The FA nearly killed the FA Cup – but they have the power to fix it

FA Cup winners Chelsea on parade in 1997

Obviously Paul Lambert is under pressure at Aston Villa but his comments regarding the FA Cup this week were not just disrespectful to the competition but also English football in general.

It is disrespectful in the extreme to clubs who started their FA Cup campaign back in September to say that major clubs could do without the distraction of the world’s most famous cup competition.

If you pin a player down, then the opportunity to play at Wembley in a FA Cup Final will remain seriously high on their career objectives. Unfortunately, you won’t hear players come and say that as they tend to peddle the same old jargon at press conferences nowadays.

We must also remember the financial benefit the FA Cup and the League Cup bring to lower league clubs – it can be the difference between survival and extinction.

Let’s not fool ourselves: the FA Cup is not held in the esteem it once was, and there are a number of reasons for that fact. However, it remains an integral part of the English footballing calendar.

The Football Association obviously bear much of the responsibility for this lack of respect that the competition has received the last few years.

The decision, for example, since 2010 to not play the final after the last game of the season has lessened the anticipation toward the game. The FA degraded and completely disrespected its own competition as a spectacle.

Thankfully, common sense has prevailed and the FA Cup Final will this season re-take its rightful place as the curtain call on the domestic season. It should have never changed in the first place.

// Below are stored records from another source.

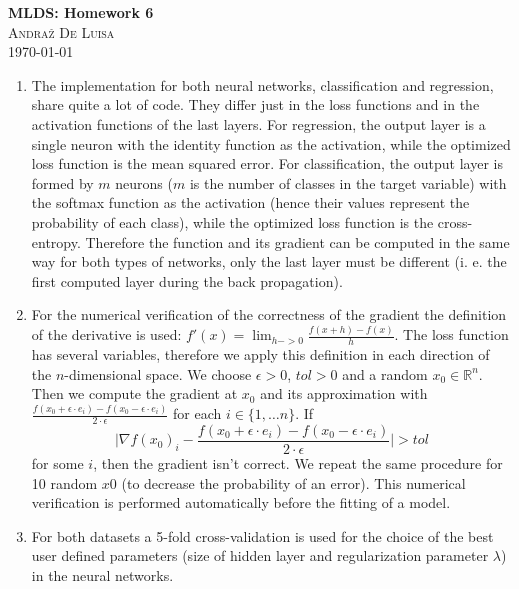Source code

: \documentclass[twocolumn]{article}
\begin{document}
\begin{center}

\Large{\textbf{MLDS: Homework 6}} \\
\textsc{\large{Andraž De Luisa}} \\
\vspace{6pt}
\small{\today}

\end{center}

\begin{enumerate}
    \item The implementation for both neural networks, classification and regression, share quite a lot of code. They differ just in the loss functions and in the activation functions of the last layers. For regression, the output layer is a single neuron with the identity function as the activation, while the optimized loss function is the mean squared error. For classification, the output layer is formed by $m$ neurons ($m$ is the number of classes in the target variable) with the softmax function as the activation (hence their values represent the probability of each class), while the optimized loss function is the cross-entropy. Therefore the function and its gradient can be computed in the same way for both types of networks, only the last layer must be different (i. e. the first computed layer during the back propagation).
    \item For the numerical verification of the correctness of the gradient the definition of the derivative is used: $f'(x) = \lim_{h -> 0} \frac{f(x+h) - f(x)}{h}$. The loss function has several variables, therefore we apply this definition in each direction of the $n$-dimensional space. We choose $\epsilon > 0$, $tol > 0$ and a random $x_0 \in \mathbb{R}^n$. Then we compute the gradient at $x_0$ and its approximation with $\frac{f(x_0 + \epsilon \cdot e_i) - f(x_0 - \epsilon \cdot e_i)}{2 \cdot \epsilon}$ for each $i \in \{1, \dots n\}$. If $$\Big| \nabla f (x_0)_i - \frac{f(x_0 + \epsilon \cdot e_i) - f(x_0 - \epsilon \cdot e_i)}{2 \cdot \epsilon} \Big| > tol$$ for some $i$, then the gradient isn't correct. We repeat the same procedure for 10 random $x0$ (to decrease the probability of an error). This numerical verification is performed automatically before the fitting of a model.
    \item For both datasets a 5-fold cross-validation is used for the choice of the best user defined parameters (size of hidden layer and regularization parameter $\lambda$) in the neural networks.
        \begin{itemize}

\end{itemize}
\end{enumerate}
\end{document}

Obviously, the other factor that has had a detrimental impact on the prestige of the competition is the all-encompassing shadow of the Champions League.

The obsession with the Champions League is understandable - it reaps huge financial benefits for clubs.

But while the English game needs to adapt and move on, the FA has a responsibility to protect the integrity of the FA Cup - and the revenue streams of some lower league clubs.

We must showcase and protect our own competition, and, the FA could even use the importance of the Champions League to rejuvenate the FA Cup.

It has been said before, but if the winners of the FA Cup were given a qualifying spot for the Champions League – i.e. the qualifying round spot that currently goes to the team that finish fourth in the Premier League – then the FA Cup will re-emerge of as one of the most important games on the English footballing calendar.

Money is paramount in football. Imagine how much interest a more-or-less one-off play-off for a spot in the Champions League would generate. The excitement would be huge. This would ensure that top clubs would take it as seriously as it deserves to be taken, and, in doing so, protect its integrity.